Document images with source code ::

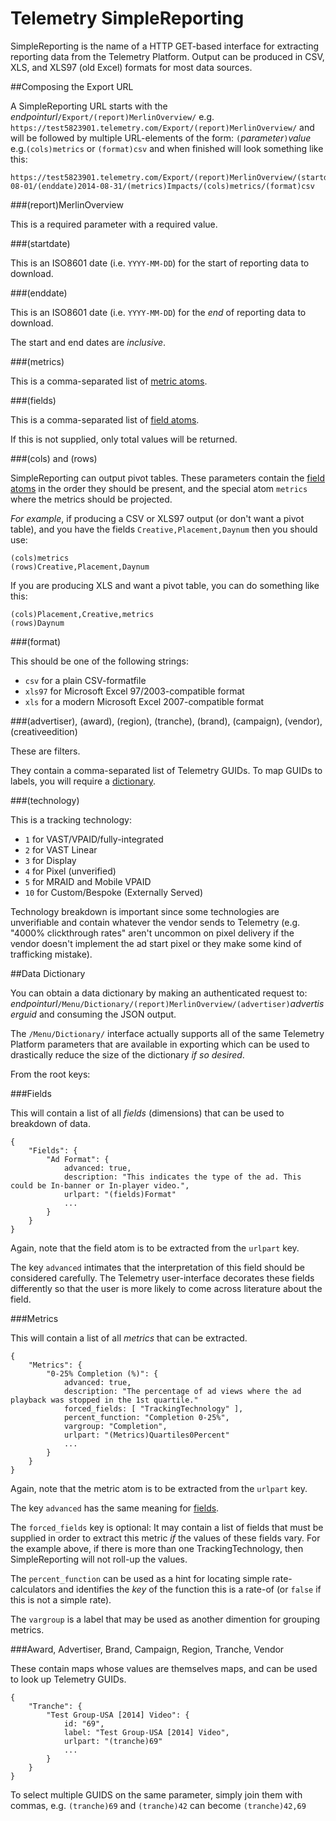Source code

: Telemetry SimpleReporting
=========================

SimpleReporting is the name of a HTTP GET-based interface for extracting reporting
data from the Telemetry Platform. Output can be produced in CSV, XLS, and XLS97 (old Excel) formats for most data sources.

##Composing the Export URL

A SimpleReporting URL starts with the *endpointurl*`/Export/(report)MerlinOverview/` e.g. `https://test5823901.telemetry.com/Export/(report)MerlinOverview/` and will be followed by multiple URL-elements of the form: `(`*parameter*`)`*value* e.g.`(cols)metrics` or `(format)csv` and when finished will look something like this:

    https://test5823901.telemetry.com/Export/(report)MerlinOverview/(startdate)2014-08-01/(enddate)2014-08-31/(metrics)Impacts/(cols)metrics/(format)csv

###(report)MerlinOverview

This is a required parameter with a required value.

###(startdate)

This is an ISO8601 date (i.e. `YYYY-MM-DD`) for the start of reporting data to download.

###(enddate)

This is an ISO8601 date (i.e. `YYYY-MM-DD`) for the *end* of reporting data to download.

The start and end dates are *inclusive*.

###(metrics)

This is a comma-separated list of [metric atoms](#metrics-1).

###(fields)

This is a comma-separated list of [field atoms](#fields-1).

If this is not supplied, only total values will be returned.

###(cols) and (rows)

SimpleReporting can output pivot tables. These parameters contain the [field atoms](#fields-1) in the order they should be present, and the special atom `metrics` where the metrics should be projected.

*For example*, if producing a CSV or XLS97 output (or don't want a pivot table), and you have the fields `Creative,Placement,Daynum` then you should use:

    (cols)metrics
    (rows)Creative,Placement,Daynum

If you are producing XLS and want a pivot table, you can do something like this:

    (cols)Placement,Creative,metrics
    (rows)Daynum

###(format)

This should be one of the following strings:

* `csv` for a plain CSV-formatfile
* `xls97` for Microsoft Excel 97/2003-compatible format
* `xls` for a modern Microsoft Excel 2007-compatible format


###(advertiser), (award), (region), (tranche), (brand), (campaign), (vendor), (creativeedition)

These are filters.

They contain a comma-separated list of Telemetry GUIDs. To map GUIDs to labels,
you will require a [dictionary](#data-dictionary).

###(technology)

This is a tracking technology:

* `1` for VAST/VPAID/fully-integrated
* `2` for VAST Linear
* `3` for Display
* `4` for Pixel (unverified)
* `5` for MRAID and Mobile VPAID
* `10` for Custom/Bespoke (Externally Served)

Technology breakdown is important since some technologies are unverifiable
and contain whatever the vendor sends to Telemetry (e.g. "4000% clickthrough rates" aren't
uncommon on pixel delivery if the vendor doesn't implement the ad start pixel or they make some kind of trafficking mistake).

##Data Dictionary

You can obtain a data dictionary by making an authenticated request to: *endpointurl*`/Menu/Dictionary/(report)MerlinOverview/(advertiser)`*advertiserguid* and consuming the JSON output.

The `/Menu/Dictionary/` interface actually supports all of the same Telemetry Platform parameters that are available in exporting which can be used to
drastically reduce the size of the dictionary *if so desired*.

From the root keys:

###Fields

This will contain a list of all *fields* (dimensions) that can be used to breakdown of data.

    {
        "Fields": {
            "Ad Format": {
                advanced: true,
                description: "This indicates the type of the ad. This could be In-banner or In-player video.",
                urlpart: "(fields)Format"
                ...
            }
        }
    }

Again, note that the field atom is to be extracted from the `urlpart` key.  

The key `advanced` intimates that the interpretation of this field should be considered carefully. The Telemetry user-interface
decorates these fields differently so that the user is more likely to come across literature about the field.

###Metrics

This will contain a list of all *metrics* that can be extracted.

    {
        "Metrics": {
            "0-25% Completion (%)": {
                advanced: true,
                description: "The percentage of ad views where the ad playback was stopped in the 1st quartile."
                forced_fields: [ "TrackingTechnology" ],
                percent_function: "Completion 0-25%",
                vargroup: "Completion",
                urlpart: "(Metrics)Quartiles0Percent"
                ...
            }
        }
    }

Again, note that the metric atom is to be extracted from the `urlpart` key.  

The key `advanced` has the same meaning for [fields](#fields-1).

The `forced_fields` key is optional: It may contain a list of fields that must be supplied in order to extract this metric *if*
the values of these fields vary. For the example above, if there is more than one TrackingTechnology, then SimpleReporting will not
roll-up the values.

The `percent_function` can be used as a hint for locating simple rate-calculators and identifies the *key* of the function this is
a rate-of (or `false` if this is not a simple rate).

The `vargroup` is a label that may be used as another dimention for grouping metrics.

###Award, Advertiser, Brand, Campaign, Region, Tranche, Vendor

These contain maps whose values are themselves maps, and can be used to look up Telemetry GUIDs.

    {
        "Tranche": {
            "Test Group-USA [2014] Video": {
                id: "69",
                label: "Test Group-USA [2014] Video",
                urlpart: "(tranche)69"
                ...
            }
        }
    }

To select multiple GUIDS on the same parameter, simply join them with commas, e.g. `(tranche)69` and `(tranche)42` can become `(tranche)42,69`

Exercise requirements :: Which lines in the data hold the string "list"? Copy each of them.

Result ::
This is a comma-separated list of [metric atoms](#metrics-1).
This is a comma-separated list of [field atoms](#fields-1).
They contain a comma-separated list of Telemetry GUIDs. To map GUIDs to labels,
This will contain a list of all *fields* (dimensions) that can be used to breakdown of data.
This will contain a list of all *metrics* that can be extracted.
The `forced_fields` key is optional: It may contain a list of fields that must be supplied in order to extract this metric *if*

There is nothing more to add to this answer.